→ What this task involves
Copy every entry below exactly, and keep out the pictures.

→ Records for the task
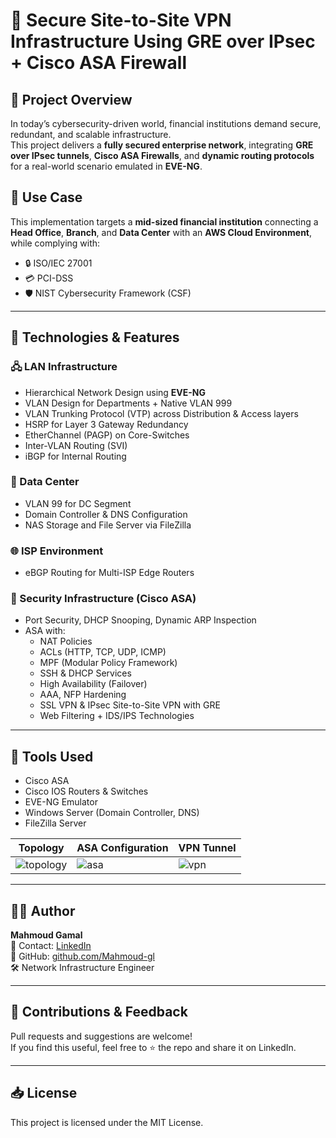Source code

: # 🔐 Secure Site-to-Site VPN Infrastructure Using GRE over IPsec + Cisco ASA Firewall

## 📌 Project Overview

In today’s cybersecurity-driven world, financial institutions demand secure, redundant, and scalable infrastructure.  
This project delivers a **fully secured enterprise network**, integrating **GRE over IPsec tunnels**, **Cisco ASA Firewalls**, and **dynamic routing protocols** for a real-world scenario emulated in **EVE-NG**.

## 🧠 Use Case
This implementation targets a **mid-sized financial institution** connecting a **Head Office**, **Branch**, and **Data Center** with an **AWS Cloud Environment**, while complying with:

- 🔒 ISO/IEC 27001  
- 💳 PCI-DSS  
- 🛡️ NIST Cybersecurity Framework (CSF)  

---

## 🚀 Technologies & Features

### 🖧 LAN Infrastructure
- Hierarchical Network Design using **EVE-NG**
- VLAN Design for Departments + Native VLAN 999
- VLAN Trunking Protocol (VTP) across Distribution & Access layers
- HSRP for Layer 3 Gateway Redundancy
- EtherChannel (PAGP) on Core-Switches
- Inter-VLAN Routing (SVI)
- iBGP for Internal Routing

### 🏢 Data Center
- VLAN 99 for DC Segment
- Domain Controller & DNS Configuration
- NAS Storage and File Server via FileZilla

### 🌐 ISP Environment
- eBGP Routing for Multi-ISP Edge Routers

### 🔐 Security Infrastructure (Cisco ASA)
- Port Security, DHCP Snooping, Dynamic ARP Inspection
- ASA with:
  - NAT Policies  
  - ACLs (HTTP, TCP, UDP, ICMP)  
  - MPF (Modular Policy Framework)  
  - SSH & DHCP Services  
  - High Availability (Failover)  
  - AAA, NFP Hardening  
  - SSL VPN & IPsec Site-to-Site VPN with GRE  
  - Web Filtering + IDS/IPS Technologies  

---

## 🧪 Tools Used
- Cisco ASA
- Cisco IOS Routers & Switches
- EVE-NG Emulator
- Windows Server (Domain Controller, DNS)
- FileZilla Server


| Topology | ASA Configuration | VPN Tunnel |
|---------|-------------------|------------|
| ![topology](diagrams/topology.png) | ![asa](diagrams/asa-config.png) | ![vpn](diagrams/vpn-status.png) |

---

## 🙋‍♂️ Author

**Mahmoud Gamal**  
📧 Contact: [LinkedIn](https://www.linkedin.com/in/mahmoud-gamal/)  
🔗 GitHub: [github.com/Mahmoud-gl](https://github.com/Mahmoud-gl)  
🛠️ Network Infrastructure Engineer  

---

## 📣 Contributions & Feedback

Pull requests and suggestions are welcome!  
If you find this useful, feel free to ⭐ the repo and share it on LinkedIn.

---

## 📥 License

This project is licensed under the MIT License.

→ Task solution
Source code

: # 🔐 Secure Site-to-Site VPN Infrastructure Using GRE over IPsec + Cisco ASA Firewall

## 📌 Project Overview

In today’s cybersecurity-driven world, financial institutions demand secure, redundant, and scalable infrastructure.  
This project delivers a **fully secured enterprise network**, integrating **GRE over IPsec tunnels**, **Cisco ASA Firewalls**, and **dynamic routing protocols** for a real-world scenario emulated in **EVE-NG**.

## 🧠 Use Case
This implementation targets a **mid-sized financial institution** connecting a **Head Office**, **Branch**, and **Data Center** with an **AWS Cloud Environment**, while complying with:

- 🔒 ISO/IEC 27001  
- 💳 PCI-DSS  
- 🛡️ NIST Cybersecurity Framework (CSF)  

---

## 🚀 Technologies & Features

### 🖧 LAN Infrastructure
- Hierarchical Network Design using **EVE-NG**
- VLAN Design for Departments + Native VLAN 999
- VLAN Trunking Protocol (VTP) across Distribution & Access layers
- HSRP for Layer 3 Gateway Redundancy
- EtherChannel (PAGP) on Core-Switches
- Inter-VLAN Routing (SVI)
- iBGP for Internal Routing

### 🏢 Data Center
- VLAN 99 for DC Segment
- Domain Controller & DNS Configuration
- NAS Storage and File Server via FileZilla

### 🌐 ISP Environment
- eBGP Routing for Multi-ISP Edge Routers

### 🔐 Security Infrastructure (Cisco ASA)
- Port Security, DHCP Snooping, Dynamic ARP Inspection
- ASA with:
  - NAT Policies  
  - ACLs (HTTP, TCP, UDP, ICMP)  
  - MPF (Modular Policy Framework)  
  - SSH & DHCP Services  
  - High Availability (Failover)  
  - AAA, NFP Hardening  
  - SSL VPN & IPsec Site-to-Site VPN with GRE  
  - Web Filtering + IDS/IPS Technologies  

---

## 🧪 Tools Used
- Cisco ASA
- Cisco IOS Routers & Switches
- EVE-NG Emulator
- Windows Server (Domain Controller, DNS)
- FileZilla Server


| Topology | ASA Configuration | VPN Tunnel |
|---------|-------------------|------------|
| ![topology](diagrams/topology.png) | ![asa](diagrams/asa-config.png) | ![vpn](diagrams/vpn-status.png) |

---

## 🙋‍♂️ Author

**Mahmoud Gamal**  
📧 Contact: [LinkedIn](https://www.linkedin.com/in/mahmoud-gamal/)  
🔗 GitHub: [github.com/Mahmoud-gl](https://github.com/Mahmoud-gl)  
🛠️ Network Infrastructure Engineer  

---

## 📣 Contributions & Feedback

Pull requests and suggestions are welcome!  
If you find this useful, feel free to ⭐ the repo and share it on LinkedIn.

---

## 📥 License

This project is licensed under the MIT License.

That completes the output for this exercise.